What to work on:
Every entry below should be reproduced exactly; no picture is to be included.

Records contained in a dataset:

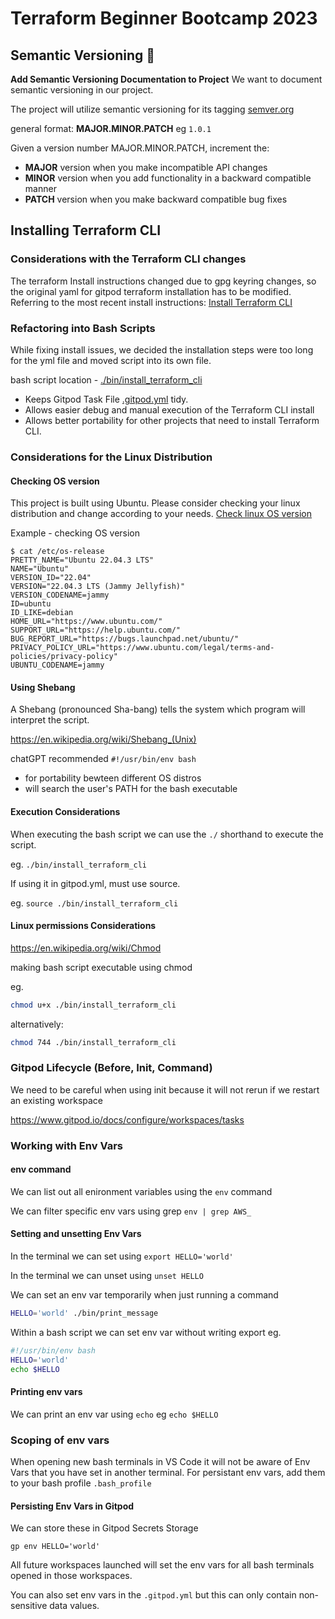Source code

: # Terraform Beginner Bootcamp 2023


## Semantic Versioning :mage:

**Add Semantic Versioning Documentation to Project**
We want to document semantic versioning in our project.

The project will utilize semantic versioning for its tagging [semver.org](https://semver.org/)

general format: **MAJOR.MINOR.PATCH** eg `1.0.1`

Given a version number MAJOR.MINOR.PATCH, increment the:

- **MAJOR** version when you make incompatible API changes
- **MINOR** version when you add functionality in a backward compatible manner
- **PATCH** version when you make backward compatible bug fixes

## Installing Terraform CLI

### Considerations with the Terraform CLI changes
The terraform Install instructions changed due to gpg keyring changes, so the original yaml for gitpod terraform installation has to be modified. Referring to the most recent install instructions: [Install Terraform CLI](https://developer.hashicorp.com/terraform/tutorials/aws-get-started/install-cli)


### Refactoring into Bash Scripts
While fixing install issues, we decided the installation steps were too long for the yml file and moved script into its own file.

bash script location - [./bin/install_terraform_cli](./bin/install_terrafrom_cli)

- Keeps Gitpod Task File [.gitpod.yml](.gitpod.yml) tidy.
- Allows easier debug and manual execution of the Terraform CLI install
- Allows better portability for other projects that need to install Terraform CLI.

### Considerations for the Linux Distribution

#### Checking OS version
This project is built using Ubuntu.
Please consider checking your linux distribution and change according to your needs.
[Check linux OS version](https://www.geeksforgeeks.org/how-to-check-the-os-version-in-linux/#)

Example - checking OS version
```
$ cat /etc/os-release 
PRETTY_NAME="Ubuntu 22.04.3 LTS"
NAME="Ubuntu"
VERSION_ID="22.04"
VERSION="22.04.3 LTS (Jammy Jellyfish)"
VERSION_CODENAME=jammy
ID=ubuntu
ID_LIKE=debian
HOME_URL="https://www.ubuntu.com/"
SUPPORT_URL="https://help.ubuntu.com/"
BUG_REPORT_URL="https://bugs.launchpad.net/ubuntu/"
PRIVACY_POLICY_URL="https://www.ubuntu.com/legal/terms-and-policies/privacy-policy"
UBUNTU_CODENAME=jammy
```



#### Using Shebang

A Shebang (pronounced Sha-bang) tells the system which program will interpret the script.

https://en.wikipedia.org/wiki/Shebang_(Unix)


chatGPT recommended `#!/usr/bin/env bash`
- for portability bewteen different OS distros
- will search the user's PATH for the bash executable


#### Execution Considerations
When executing the bash script we can use the `./` shorthand to execute the script.

eg. `./bin/install_terraform_cli`

If using it in gitpod.yml, must use source.

eg. `source ./bin/install_terraform_cli`

#### Linux permissions Considerations


https://en.wikipedia.org/wiki/Chmod


making bash script executable using chmod 

eg. 
```sh
chmod u+x ./bin/install_terraform_cli
```

alternatively:
```sh
chmod 744 ./bin/install_terraform_cli
```

### Gitpod Lifecycle (Before, Init, Command)

We need to be careful when using init because it will not rerun if  we restart an existing workspace

https://www.gitpod.io/docs/configure/workspaces/tasks


### Working with Env Vars

#### env command

We can list out all enironment variables using the `env` command

We can filter specific env vars using grep `env | grep AWS_`

#### Setting and unsetting Env Vars

In the terminal we can set using   `export HELLO='world'`

In the terminal we can unset using `unset HELLO`

We can set an env var temporarily when just running a command

```sh
HELLO='world' ./bin/print_message
```

Within a bash script we can set env var without writing export eg.

```sh
#!/usr/bin/env bash
HELLO='world'
echo $HELLO
```

#### Printing env vars
We can print an env var using `echo` eg `echo $HELLO`

### Scoping of env vars

When opening new bash terminals in VS Code it will not be aware of Env Vars that you have set in another terminal. For persistant env vars, add them to your bash profile `.bash_profile`

#### Persisting Env Vars in Gitpod

We can store these in Gitpod Secrets Storage

```
gp env HELLO='world'
```

All future workspaces launched will set the env vars for all bash terminals opened in those workspaces.

You can also set env vars in the `.gitpod.yml` but this can only contain non-sensitive data values.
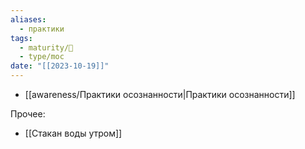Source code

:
 ```yaml
---
aliases:
  - практики
tags:
  - maturity/🌱
  - type/moc
date: "[[2023-10-19]]"
---
```

- [[awareness/Практики осознанности|Практики осознанности]]

Прочее:
- [[Стакан воды утром]]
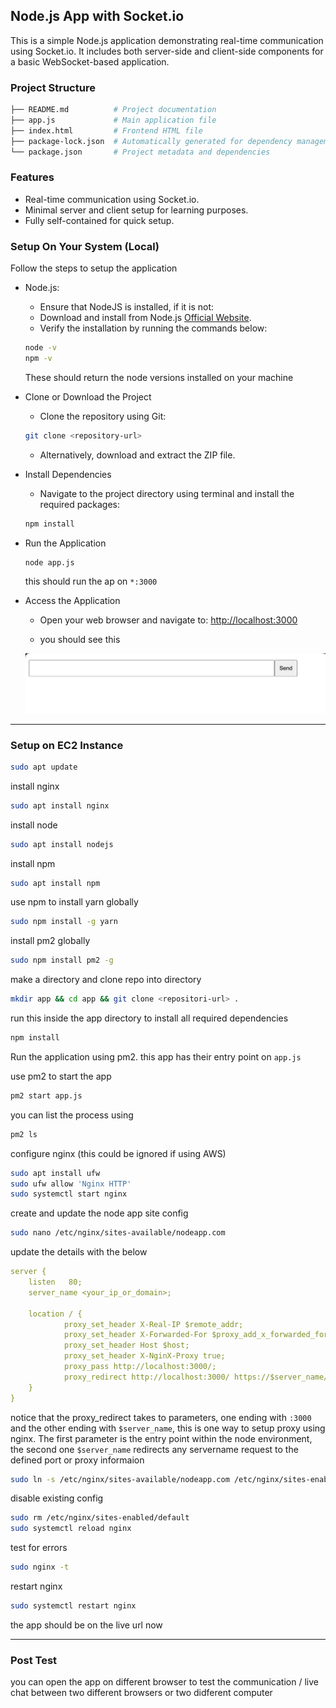 ## Node.js App with Socket.io

This is a simple Node.js application demonstrating real-time communication using Socket.io. It includes both server-side and client-side components for a basic WebSocket-based application.

### Project Structure
```bash
├── README.md          # Project documentation
├── app.js             # Main application file
├── index.html         # Frontend HTML file
├── package-lock.json  # Automatically generated for dependency management
└── package.json       # Project metadata and dependencies

```

### Features
- Real-time communication using Socket.io.
- Minimal server and client setup for learning purposes.
- Fully self-contained for quick setup.

### Setup On Your System (Local)
Follow the steps to setup the application

- Node.js:
    - Ensure that NodeJS is installed, if it is not:
    - Download and install from Node.js [Official Website](https://nodejs.org/).
    - Verify the installation by running the commands below:
    ```bash
    node -v
    npm -v
    ```
    These should return the node versions installed on your machine


- Clone or Download the Project
    - Clone the repository using Git:
    ```bash
    git clone <repository-url>
    ```
    - Alternatively, download and extract the ZIP file.


- Install Dependencies
    - Navigate to the project directory using terminal and install the required packages:
    ```bash
    npm install
    ```

- Run the Application
    ```bash
    node app.js
    ```
    this should run the ap on `*:3000`

- Access the Application
    - Open your web browser and navigate to: [http://localhost:3000](http://localhost:3000)

    - you should see this

    ![chat-screen](image.png "Title")

---


### Setup on EC2 Instance

```bash
sudo apt update
```

install nginx

```bash
sudo apt install nginx
```

install node

```bash
sudo apt install nodejs
```

install npm

```bash
sudo apt install npm
```

use npm to install yarn globally

```bash
sudo npm install -g yarn
```

install pm2 globally

```bash
sudo npm install pm2 -g
```

make a directory and clone repo into directory

```bash
mkdir app && cd app && git clone <repositori-url> .
```

run this inside the app directory to install all required dependencies

```bash
npm install
```

Run the application using pm2. this app has their entry point on `app.js`

use pm2 to start the app

```bash
pm2 start app.js
```

you can list the process using 

```bash
pm2 ls
```

configure nginx (this could be ignored if using AWS)

```bash
sudo apt install ufw
sudo ufw allow 'Nginx HTTP'
sudo systemctl start nginx
```

create and update the node app site config

```bash
sudo nano /etc/nginx/sites-available/nodeapp.com
```

update the details with the below

```yaml
server { 
	listen   80; 
    server_name <your_ip_or_domain>; 
 
    location / { 
			proxy_set_header X-Real-IP $remote_addr; 
            proxy_set_header X-Forwarded-For $proxy_add_x_forwarded_for; 
            proxy_set_header Host $host; 
            proxy_set_header X-NginX-Proxy true; 
            proxy_pass http://localhost:3000/; 
            proxy_redirect http://localhost:3000/ https://$server_name/; 
    } 
}
```
notice that the proxy_redirect takes to parameters, one ending with `:3000` and the other ending with `$server_name`, this is one way to setup proxy using nginx. 
The first parameter is the entry point within the node environment, the second one `$server_name` redirects any servername request to the defined port or proxy informaion


```bash
sudo ln -s /etc/nginx/sites-available/nodeapp.com /etc/nginx/sites-enabled/
```

disable existing config

```bash
sudo rm /etc/nginx/sites-enabled/default
sudo systemctl reload nginx
```

test for errors

```bash
sudo nginx -t
```

restart nginx

```bash
sudo systemctl restart nginx
```

the app should be on the live url now

---

### Post Test
you can open the app on different browser to test the communication / live chat between two different browsers or two didferent computer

Response:
Source code

: # Terraform Beginner Bootcamp 2023


## Semantic Versioning :mage:

**Add Semantic Versioning Documentation to Project**
We want to document semantic versioning in our project.

The project will utilize semantic versioning for its tagging [semver.org](https://semver.org/)

general format: **MAJOR.MINOR.PATCH** eg `1.0.1`

Given a version number MAJOR.MINOR.PATCH, increment the:

- **MAJOR** version when you make incompatible API changes
- **MINOR** version when you add functionality in a backward compatible manner
- **PATCH** version when you make backward compatible bug fixes

## Installing Terraform CLI

### Considerations with the Terraform CLI changes
The terraform Install instructions changed due to gpg keyring changes, so the original yaml for gitpod terraform installation has to be modified. Referring to the most recent install instructions: [Install Terraform CLI](https://developer.hashicorp.com/terraform/tutorials/aws-get-started/install-cli)


### Refactoring into Bash Scripts
While fixing install issues, we decided the installation steps were too long for the yml file and moved script into its own file.

bash script location - [./bin/install_terraform_cli](./bin/install_terrafrom_cli)

- Keeps Gitpod Task File [.gitpod.yml](.gitpod.yml) tidy.
- Allows easier debug and manual execution of the Terraform CLI install
- Allows better portability for other projects that need to install Terraform CLI.

### Considerations for the Linux Distribution

#### Checking OS version
This project is built using Ubuntu.
Please consider checking your linux distribution and change according to your needs.
[Check linux OS version](https://www.geeksforgeeks.org/how-to-check-the-os-version-in-linux/#)

Example - checking OS version
```
$ cat /etc/os-release 
PRETTY_NAME="Ubuntu 22.04.3 LTS"
NAME="Ubuntu"
VERSION_ID="22.04"
VERSION="22.04.3 LTS (Jammy Jellyfish)"
VERSION_CODENAME=jammy
ID=ubuntu
ID_LIKE=debian
HOME_URL="https://www.ubuntu.com/"
SUPPORT_URL="https://help.ubuntu.com/"
BUG_REPORT_URL="https://bugs.launchpad.net/ubuntu/"
PRIVACY_POLICY_URL="https://www.ubuntu.com/legal/terms-and-policies/privacy-policy"
UBUNTU_CODENAME=jammy
```



#### Using Shebang

A Shebang (pronounced Sha-bang) tells the system which program will interpret the script.

https://en.wikipedia.org/wiki/Shebang_(Unix)


chatGPT recommended `#!/usr/bin/env bash`
- for portability bewteen different OS distros
- will search the user's PATH for the bash executable


#### Execution Considerations
When executing the bash script we can use the `./` shorthand to execute the script.

eg. `./bin/install_terraform_cli`

If using it in gitpod.yml, must use source.

eg. `source ./bin/install_terraform_cli`

#### Linux permissions Considerations


https://en.wikipedia.org/wiki/Chmod


making bash script executable using chmod 

eg. 
```sh
chmod u+x ./bin/install_terraform_cli
```

alternatively:
```sh
chmod 744 ./bin/install_terraform_cli
```

### Gitpod Lifecycle (Before, Init, Command)

We need to be careful when using init because it will not rerun if  we restart an existing workspace

https://www.gitpod.io/docs/configure/workspaces/tasks


### Working with Env Vars

#### env command

We can list out all enironment variables using the `env` command

We can filter specific env vars using grep `env | grep AWS_`

#### Setting and unsetting Env Vars

In the terminal we can set using   `export HELLO='world'`

In the terminal we can unset using `unset HELLO`

We can set an env var temporarily when just running a command

```sh
HELLO='world' ./bin/print_message
```

Within a bash script we can set env var without writing export eg.

```sh
#!/usr/bin/env bash
HELLO='world'
echo $HELLO
```

#### Printing env vars
We can print an env var using `echo` eg `echo $HELLO`

### Scoping of env vars

When opening new bash terminals in VS Code it will not be aware of Env Vars that you have set in another terminal. For persistant env vars, add them to your bash profile `.bash_profile`

#### Persisting Env Vars in Gitpod

We can store these in Gitpod Secrets Storage

```
gp env HELLO='world'
```

All future workspaces launched will set the env vars for all bash terminals opened in those workspaces.

You can also set env vars in the `.gitpod.yml` but this can only contain non-sensitive data values.
Source code

:
 ```yaml
---
aliases:
  - практики
tags:
  - maturity/🌱
  - type/moc
date: "[[2023-10-19]]"
---
```

- [[awareness/Практики осознанности|Практики осознанности]]

Прочее:
- [[Стакан воды утром]]
 ## Node.js App with Socket.io

This is a simple Node.js application demonstrating real-time communication using Socket.io. It includes both server-side and client-side components for a basic WebSocket-based application.

### Project Structure
```bash
├── README.md          # Project documentation
├── app.js             # Main application file
├── index.html         # Frontend HTML file
├── package-lock.json  # Automatically generated for dependency management
└── package.json       # Project metadata and dependencies

```

### Features
- Real-time communication using Socket.io.
- Minimal server and client setup for learning purposes.
- Fully self-contained for quick setup.

### Setup On Your System (Local)
Follow the steps to setup the application

- Node.js:
    - Ensure that NodeJS is installed, if it is not:
    - Download and install from Node.js [Official Website](https://nodejs.org/).
    - Verify the installation by running the commands below:
    ```bash
    node -v
    npm -v
    ```
    These should return the node versions installed on your machine


- Clone or Download the Project
    - Clone the repository using Git:
    ```bash
    git clone <repository-url>
    ```
    - Alternatively, download and extract the ZIP file.


- Install Dependencies
    - Navigate to the project directory using terminal and install the required packages:
    ```bash
    npm install
    ```

- Run the Application
    ```bash
    node app.js
    ```
    this should run the ap on `*:3000`

- Access the Application
    - Open your web browser and navigate to: [http://localhost:3000](http://localhost:3000)

    - you should see this

    ![chat-screen](image.png "Title")

---


### Setup on EC2 Instance

```bash
sudo apt update
```

install nginx

```bash
sudo apt install nginx
```

install node

```bash
sudo apt install nodejs
```

install npm

```bash
sudo apt install npm
```

use npm to install yarn globally

```bash
sudo npm install -g yarn
```

install pm2 globally

```bash
sudo npm install pm2 -g
```

make a directory and clone repo into directory

```bash
mkdir app && cd app && git clone <repositori-url> .
```

run this inside the app directory to install all required dependencies

```bash
npm install
```

Run the application using pm2. this app has their entry point on `app.js`

use pm2 to start the app

```bash
pm2 start app.js
```

you can list the process using 

```bash
pm2 ls
```

configure nginx (this could be ignored if using AWS)

```bash
sudo apt install ufw
sudo ufw allow 'Nginx HTTP'
sudo systemctl start nginx
```

create and update the node app site config

```bash
sudo nano /etc/nginx/sites-available/nodeapp.com
```

update the details with the below

```yaml
server { 
	listen   80; 
    server_name <your_ip_or_domain>; 
 
    location / { 
			proxy_set_header X-Real-IP $remote_addr; 
            proxy_set_header X-Forwarded-For $proxy_add_x_forwarded_for; 
            proxy_set_header Host $host; 
            proxy_set_header X-NginX-Proxy true; 
            proxy_pass http://localhost:3000/; 
            proxy_redirect http://localhost:3000/ https://$server_name/; 
    } 
}
```
notice that the proxy_redirect takes to parameters, one ending with `:3000` and the other ending with `$server_name`, this is one way to setup proxy using nginx. 
The first parameter is the entry point within the node environment, the second one `$server_name` redirects any servername request to the defined port or proxy informaion


```bash
sudo ln -s /etc/nginx/sites-available/nodeapp.com /etc/nginx/sites-enabled/
```

disable existing config

```bash
sudo rm /etc/nginx/sites-enabled/default
sudo systemctl reload nginx
```

test for errors

```bash
sudo nginx -t
```

restart nginx

```bash
sudo systemctl restart nginx
```

the app should be on the live url now

---

### Post Test
you can open the app on different browser to test the communication / live chat between two different browsers or two didferent computer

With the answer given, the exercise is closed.